Sejumlah mahasiswa Indonesia yang hadir mengaku merasa semakin kuat dengan adanya solidaritas ini. Flo, mahasiswi S-2, menyatakan kerumunan itu mewakili berbagai lapisan masyarakat.
“Ini menunjukkan bahwa pemerintah sudah kelewatan batas sehingga setiap orang dari segala kalangan, dari segala profesi semuanya datang untuk menunjukkan kekecewaannya kepada pemerintah,” katanya.
Ia menegaskan bahwa tuntutan massa bukan sekadar permintaan maaf.
“Kami tidak ingin hanya ada ucapan permintaan maaf, atau hanya ada anggota yang di-nonaktifkan, tapi kami benar-benar meminta ada perubahan di pemerintah, ada reformasi.”
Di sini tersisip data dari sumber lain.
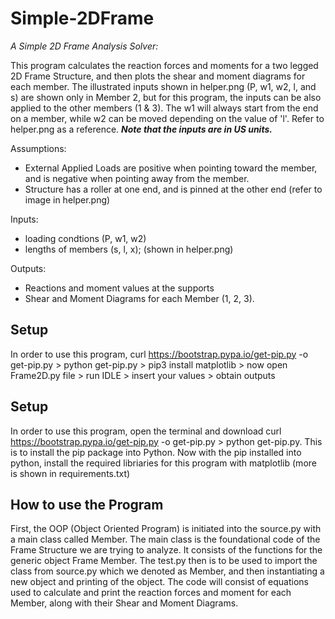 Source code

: # Simple-2DFrame
*A Simple 2D Frame Analysis Solver:*

This program calculates the reaction forces and moments for a two legged 2D Frame Structure, and then plots the shear and moment diagrams for each member. The illustrated inputs shown in helper.png (P, w1, w2, l, and s) are shown only in Member 2, but for this program, the inputs can be also applied to the other members (1 & 3). The w1 will always start from the end on a member, while w2 can be moved depending on the value of 'l'. Refer to helper.png as a reference. ***Note that the inputs are in US units.*** 

Assumptions: 
- External Applied Loads are positive when pointing toward the member, and is negative when pointing away from the member. 
- Structure has a roller at one end, and is pinned at the other end (refer to image in helper.png) 

Inputs: 
- loading condtions (P, w1, w2)
- lengths of members (s, l, x); (shown in helper.png)

Outputs:
- Reactions and moment values at the supports
- Shear and Moment Diagrams for each Member (1, 2, 3). 

## Setup 
In order to use this program, curl https://bootstrap.pypa.io/get-pip.py -o get-pip.py > python get-pip.py > pip3 install matplotlib > now open Frame2D.py file > run IDLE > insert your values > obtain outputs 


## Setup 
In order to use this program, open the terminal and download curl https://bootstrap.pypa.io/get-pip.py -o get-pip.py > python get-pip.py. This is to install the pip package into Python.
Now with the pip installed into python, install the required libriaries for this program with matplotlib (more is shown in requirements.txt)

## How to use the Program
First, the OOP (Object Oriented Program) is initiated into the source.py with a main class called Member. The main class is the foundational code of the Frame Structure we are trying to analyze. It consists of the functions for the generic object Frame Member. The test.py then is to be used to import the class from source.py which we denoted as Member, and then instantiating a new object and printing of the object. The code will consist of equations used to calculate and print the reaction forces and moment for each Member, along with their Shear and Moment Diagrams. 
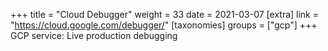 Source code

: +++
title = "Cloud Debugger"
weight = 33
date = 2021-03-07
[extra]
link = "https://cloud.google.com/debugger/"
[taxonomies]
groups = ["gcp"]
+++
GCP service: Live production debugging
Peserta aksi juga menepis tudingan adanya intervensi asing. Menurut Marya Yenita Sitohang, mahasiswi S3, aksi ini adalah gerakan murni dari warga Indonesia.
“Ini adalah gerakan organik yang terjadi di seluruh dunia karena kami rakyat Indonesia dan kami benar-benar kecewa dengan apa yang dilakukan pemerintah saat ini,” ucapnya.
Senada, Rafflialdi Hugo Atthareq, mahasiswa asal Indonesia, menegaskan nasionalismenya tidak pudar meski berada di luar negeri.
“Walaupun kita jauh, kita juga merasa akan berdampak kepada kita dan itu sangat penting,” katanya.
“Kita cuma berharap pemerintah bisa minta maaf, mengakui kesalahan, [kalau] ada beberapa orang [di DPR] yang harus turun, silakan turun karena sudah melakukan kesalahan.”
Soraya Sri Anggarawati, peserta aksi lainnya, menuding pemerintah hanya mementingkan kelompoknya.
“Harapan saya pemerintah benar-benar melaksanakan kebijakan yang baik, ada perbaikan sistem, perbaikan demokrasi ke depannya,” katanya.
“Enggak oligarki, dan semuanya mementingkan kepentingan rakyat.”
Tak hanya di Melbourne, warga Indonesia di Canberra juga merencanakan aksi lanjutan bertajuk “Tolak Impunitas, Lawan Kebrutalan Aparat terhadap Rakyat!” yang akan berlangsung Kamis (4/9/2025) di ANU Fellows Oval.
Avina Nadhila, koordinator aksi di Canberra, menegaskan gerakan ini sejalan dengan aksi solidaritas di berbagai negara seperti Amerika Serikat, Jepang, dan Jerman.
“Kami menyadari perlunya international pressure [tekanan internasional] yang ditunjukkan supaya pemerintah Indonesia lebih aware apa yang mereka lakukan dan perbuat itu bukannya tidak dilihat oleh khalayak umum masyarakat dunia,” katanya.
Mahasiswa lain, Tan Jenar Kibar Lantang, menambahkan bahwa mahasiswa Indonesia di Canberra kecewa terhadap tindakan aparat maupun pejabat publik.
“Mahasiswa Indonesia di Canberra marah terhadap kekerasan aparat dan juga secara keseluruhan perbuatan pejabat publik yang sewenang-wenang,” ujarnya.
Tan menyinggung tuntutan yang sejalan dengan poin 17+8 yang beredar di media sosial, mulai dari pembentukan tim investigasi independen kasus pelanggaran HAM, penghentian keterlibatan TNI dalam pengamanan sipil, hingga pembebasan demonstran yang ditahan.
Canberra Bergerak juga menuntut akuntabilitas legislatif dengan membekukan kenaikan gaji dan tunjangan DPR. Kritik terhadap wakil rakyat semakin keras setelah Perhimpunan Pelajar Indonesia (PPI) Australia melayangkan surat terbuka pada 30 Agustus 2025.
Dalam surat itu, PPI Australia menyoal kunjungan anggota DPR ke Sydney yang dinilai tidak tepat waktu di tengah gelombang protes di Indonesia.
“Sebagai pelajar Indonesia di Australia, kami tidak bisa tinggal diam menyaksikan representasi legislatif yang mengabaikan rakyat dan bersembunyi di balik alasan kerja,” tulis surat tersebut.
“Kami malu memiliki wakil rakyat yang tidak transparan, tidak akuntabel, dan jauh dari empati publik.”